What you need to do - Make an exact copy of the records, with the pictures left out.

Data for this task -
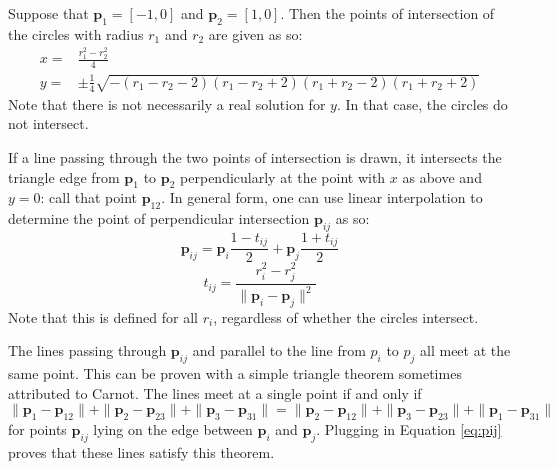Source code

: \documentclass{amsart}[12pt]
\begin{document}
Suppose that $\mathbf p_1 = [-1,0]$ and $\mathbf p_2 = [1,0]$. Then the points
of intersection of the circles with radius $r_1$ and $r_2$ are given as so:
\begin{equation}\begin{split}
x =& \frac{r^2_1 - r^2_2}{4}\\
y =& \pm \frac{1}{4} \sqrt{-
\left(r_1 - r_2 - 2\right)
\left(r_1 - r_2 + 2\right)
\left(r_1 + r_2 - 2\right)
\left(r_1 + r_2 + 2\right)}
\end{split}\end{equation}
Note that there is not necessarily a real solution for $y$. In that case, the
circles do not intersect.

If a line passing through the two points of intersection is drawn, it intersects
the triangle edge from $\mathbf p_1$ to $\mathbf p_2$ perpendicularly at
the point with $x$ as above and $y=0$: call that point $\mathbf p_{12}$. In
general form, one can use linear interpolation to determine the point of
perpendicular intersection $\mathbf p_{ij}$ as so:
\begin{equation}\label{eq:pij}
\mathbf p_{ij} = \mathbf p_i \frac{1-t_{ij}}{2} + \mathbf p_j \frac{1+t_{ij}}{2}
\end{equation}
\begin{equation}
t_{ij} = \frac{r_i^2 - r_j^2}{\| \mathbf p_i - \mathbf p_j \|^2}
\end{equation}
Note that this is defined for all $r_i$, regardless of whether the circles
intersect.

The lines passing through $\mathbf p_{ij}$ and parallel to the line from
$p_i$ to $p_j$ all meet at the same point. This can be proven with a simple
triangle theorem sometimes attributed to Carnot. The lines meet at a single
point if and only if \cite{posamentier}\cite{wohlgemuth}
\begin{equation}
  \|\mathbf p_1 - \mathbf p_{12}\| +
  \|\mathbf p_2 - \mathbf p_{23}\| +
  \|\mathbf p_3 - \mathbf p_{31}\| =
  \|\mathbf p_2 - \mathbf p_{12}\| +
  \|\mathbf p_3 - \mathbf p_{23}\| +
  \|\mathbf p_1 - \mathbf p_{31}\|
\end{equation}
for points $\mathbf p_{ij}$ lying on the edge between $\mathbf p_i$ and
$\mathbf p_j$. Plugging in Equation \ref{eq:pij} proves that these lines
satisfy this theorem.
\end{document}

Response area -
Source code

: \documentclass{amsart}[12pt]
\begin{document}
Suppose that $\mathbf p_1 = [-1,0]$ and $\mathbf p_2 = [1,0]$. Then the points
of intersection of the circles with radius $r_1$ and $r_2$ are given as so:
\begin{equation}\begin{split}
x =& \frac{r^2_1 - r^2_2}{4}\\
y =& \pm \frac{1}{4} \sqrt{-
\left(r_1 - r_2 - 2\right)
\left(r_1 - r_2 + 2\right)
\left(r_1 + r_2 - 2\right)
\left(r_1 + r_2 + 2\right)}
\end{split}\end{equation}
Note that there is not necessarily a real solution for $y$. In that case, the
circles do not intersect.

If a line passing through the two points of intersection is drawn, it intersects
the triangle edge from $\mathbf p_1$ to $\mathbf p_2$ perpendicularly at
the point with $x$ as above and $y=0$: call that point $\mathbf p_{12}$. In
general form, one can use linear interpolation to determine the point of
perpendicular intersection $\mathbf p_{ij}$ as so:
\begin{equation}\label{eq:pij}
\mathbf p_{ij} = \mathbf p_i \frac{1-t_{ij}}{2} + \mathbf p_j \frac{1+t_{ij}}{2}
\end{equation}
\begin{equation}
t_{ij} = \frac{r_i^2 - r_j^2}{\| \mathbf p_i - \mathbf p_j \|^2}
\end{equation}
Note that this is defined for all $r_i$, regardless of whether the circles
intersect.

The lines passing through $\mathbf p_{ij}$ and parallel to the line from
$p_i$ to $p_j$ all meet at the same point. This can be proven with a simple
triangle theorem sometimes attributed to Carnot. The lines meet at a single
point if and only if \cite{posamentier}\cite{wohlgemuth}
\begin{equation}
  \|\mathbf p_1 - \mathbf p_{12}\| +
  \|\mathbf p_2 - \mathbf p_{23}\| +
  \|\mathbf p_3 - \mathbf p_{31}\| =
  \|\mathbf p_2 - \mathbf p_{12}\| +
  \|\mathbf p_3 - \mathbf p_{23}\| +
  \|\mathbf p_1 - \mathbf p_{31}\|
\end{equation}
for points $\mathbf p_{ij}$ lying on the edge between $\mathbf p_i$ and
$\mathbf p_j$. Plugging in Equation \ref{eq:pij} proves that these lines
satisfy this theorem.
\end{document}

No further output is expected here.